DN1.2.3. The Larger Section on Ethics
Brahmajāla Sutta ("The Prime Net")‘There are some ascetics and brahmins who, while enjoying food given in faith, still earn a living by unworthy branches of knowledge, by wrong livelihood. This includes such fields as limb-reading, omenology, divining celestial portents, interpreting dreams, divining bodily marks, divining holes in cloth gnawed by mice, fire offerings, ladle offerings, offerings of husks, rice powder, rice, ghee, or oil; offerings from the mouth, blood sacrifices, palmistry; geomancy for building sites, fields, and cemeteries; exorcisms, earth magic, snake charming, poisons; the crafts of the scorpion, the rat, the bird, and the crow; prophesying life span, chanting for protection, and animal cries. The ascetic Gotama refrains from such unworthy branches of knowledge, such wrong livelihood.’ Such is an ordinary person’s praise of the Realized One.
‘There are some ascetics and brahmins who, while enjoying food given in faith, still earn a living by unworthy branches of knowledge, by wrong livelihood. This includes reading the marks of gems, cloth, clubs, swords, spears, arrows, weapons, women, men, boys, girls, male and female bondservants, elephants, horses, buffaloes, bulls, cows, goats, rams, chickens, quails, monitor lizards, rabbits, tortoises, or deer. The ascetic Gotama refrains from such unworthy branches of knowledge, such wrong livelihood.’ Such is an ordinary person’s praise of the Realized One.
‘There are some ascetics and brahmins who, while enjoying food given in faith, still earn a living by unworthy branches of knowledge, by wrong livelihood. This includes making predictions that the king will march forth or march back; or that our king will attack and the enemy king will retreat, or vice versa; or that our king will triumph and the enemy king will be defeated, or vice versa; and so there will be victory for one and defeat for the other. The ascetic Gotama refrains from such unworthy branches of knowledge, such wrong livelihood.’ Such is an ordinary person’s praise of the Realized One.
‘There are some ascetics and brahmins who, while enjoying food given in faith, still earn a living by unworthy branches of knowledge, by wrong livelihood. This includes making predictions that there will be an eclipse of the moon, or sun, or stars; that the sun, moon, and stars will be in conjunction or in opposition; that there will be a meteor shower, a fiery sky, an earthquake, thunder; that there will be a rising, a setting, a darkening, a brightening of the moon, sun, and stars. And it also includes making predictions about the results of all such phenomena. The ascetic Gotama refrains from such unworthy branches of knowledge, such wrong livelihood.’ Such is an ordinary person’s praise of the Realized One.
‘There are some ascetics and brahmins who, while enjoying food given in faith, still earn a living by unworthy branches of knowledge, by wrong livelihood. This includes predicting whether there will be plenty of rain or drought; plenty to eat or famine; an abundant harvest or a bad harvest; security or peril; sickness or health. It also includes such occupations as computing, accounting, calculating, poetry, and cosmology. The ascetic Gotama refrains from such unworthy branches of knowledge, such wrong livelihood.’ Such is an ordinary person’s praise of the Realized One.
‘There are some ascetics and brahmins who, while enjoying food given in faith, still earn a living by unworthy branches of knowledge, by wrong livelihood.

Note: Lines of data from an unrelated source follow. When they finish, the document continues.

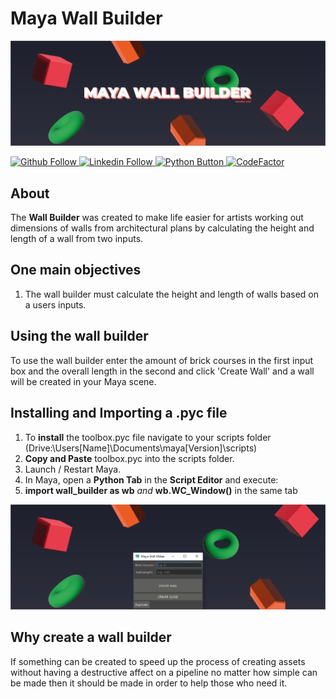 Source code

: # Maya Wall Builder

![Readme banner image](./static/builder-banner.png)

<a href="https://github.com/KieronJenkins" target="_blank"><img src="https://img.shields.io/badge/GitHub-100000?style=for-the-badge&logo=github&logoColor=white" alt="Github Follow">
<a href="https://uk.linkedin.com/in/kieronjenkins" target="_blank"><img src="https://img.shields.io/badge/LinkedIn-0077B5?style=for-the-badge&logo=linkedin&logoColor=white" alt="Linkedin Follow">
<a href="https://www.python.org/" target="_blank"><img src="https://img.shields.io/badge/Python-3776AB?style=for-the-badge&logo=python&logoColor=white" alt="Python Button">
[![CodeFactor](https://www.codefactor.io/repository/github/kieronjenkins/maya-wall-builder/badge)](https://www.codefactor.io/repository/github/kieronjenkins/maya-wall-builder)

## About
The **Wall Builder** was created to make life easier for artists working out dimensions of walls from architectural plans by calculating the height and length of a wall from two inputs.

## One main objectives
1. The wall builder must calculate the height and length of walls based on a users inputs.

## Using the wall builder
To use the wall builder enter the amount of brick courses in the first input box and the overall length in the second and click 'Create Wall' and a wall will be created in your Maya scene.
  
## Installing and Importing a .pyc file
1. To **install** the toolbox.pyc file navigate to your scripts folder (Drive:\Users\[Name]\Documents\maya\[Version]\scripts)
2. **Copy and Paste** toolbox.pyc into the scripts folder.
3. Launch / Restart Maya.
4. In Maya, open a **Python Tab** in the **Script Editor** and execute:
5. **import wall_builder as wb** _and_ **wb.WC_Window()** in the same tab

![Readme banner image](./static/builder-pic-banner.png)

## Why create a wall builder
If something can be created to speed up the process of creating assets without having a destructive affect on a pipeline no matter how simple can be made then it should be made in order to help those who need it.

This includes making arrangements for giving and taking in marriage; for engagement and divorce; and for scattering rice inwards or outwards at the wedding ceremony. It also includes casting spells for good or bad luck, curses to prevent conception, bind the tongue, or lock the jaws; charms for the hands and ears; questioning a mirror, a girl, or a god as an oracle; worshiping the sun, worshiping the Great One, breathing fire, and invoking Siri, the goddess of luck. The ascetic Gotama refrains from such unworthy branches of knowledge, such wrong livelihood.’ Such is an ordinary person’s praise of the Realized One.

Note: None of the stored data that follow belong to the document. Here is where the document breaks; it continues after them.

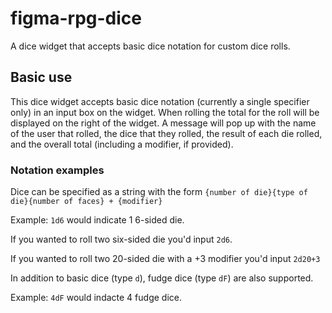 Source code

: # figma-rpg-dice
A dice widget that accepts basic dice notation for custom dice rolls.

## Basic use

This dice widget accepts basic dice notation (currently a single specifier only) in an
input box on the widget. When rolling the total for the roll will be displayed on the
right of the widget. A message will pop up with the name of the user that rolled, the
dice that they rolled, the result of each die rolled, and the overall total (including a
modifier, if provided).

### Notation examples

Dice can be specified as a string with the form `{number of die}{type of die}{number of faces} + {modifier}`

Example: `1d6` would indicate 1 6-sided die. 

If you wanted to roll two six-sided die you'd input `2d6`.

If you wanted to roll two 20-sided die with a +3 modifier you'd input `2d20+3`

In addition to basic dice (type `d`), fudge dice (type `dF`) are also supported.

Example: `4dF` would indacte 4 fudge dice.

‘There are some ascetics and brahmins who, while enjoying food given in faith, still earn a living by unworthy branches of knowledge, by wrong livelihood. This includes rites for propitiation, for granting wishes, for ghosts, for the earth, for rain, for property settlement, and for preparing and consecrating house sites, and rites involving rinsing and bathing, and oblations. It also includes administering emetics, purgatives, expectorants, and phlegmagogues; administering ear-oils, eye restoratives, nasal medicine, ointments, and counter-ointments; surgery with needle and scalpel, treating children, prescribing root medicines, and binding on herbs. The ascetic Gotama refrains from such unworthy branches of knowledge, such wrong livelihood.’ Such is an ordinary person’s praise of the Realized One.
These are the trivial, insignificant details of mere ethics that an ordinary person speaks of when they speak praise of the Realized One.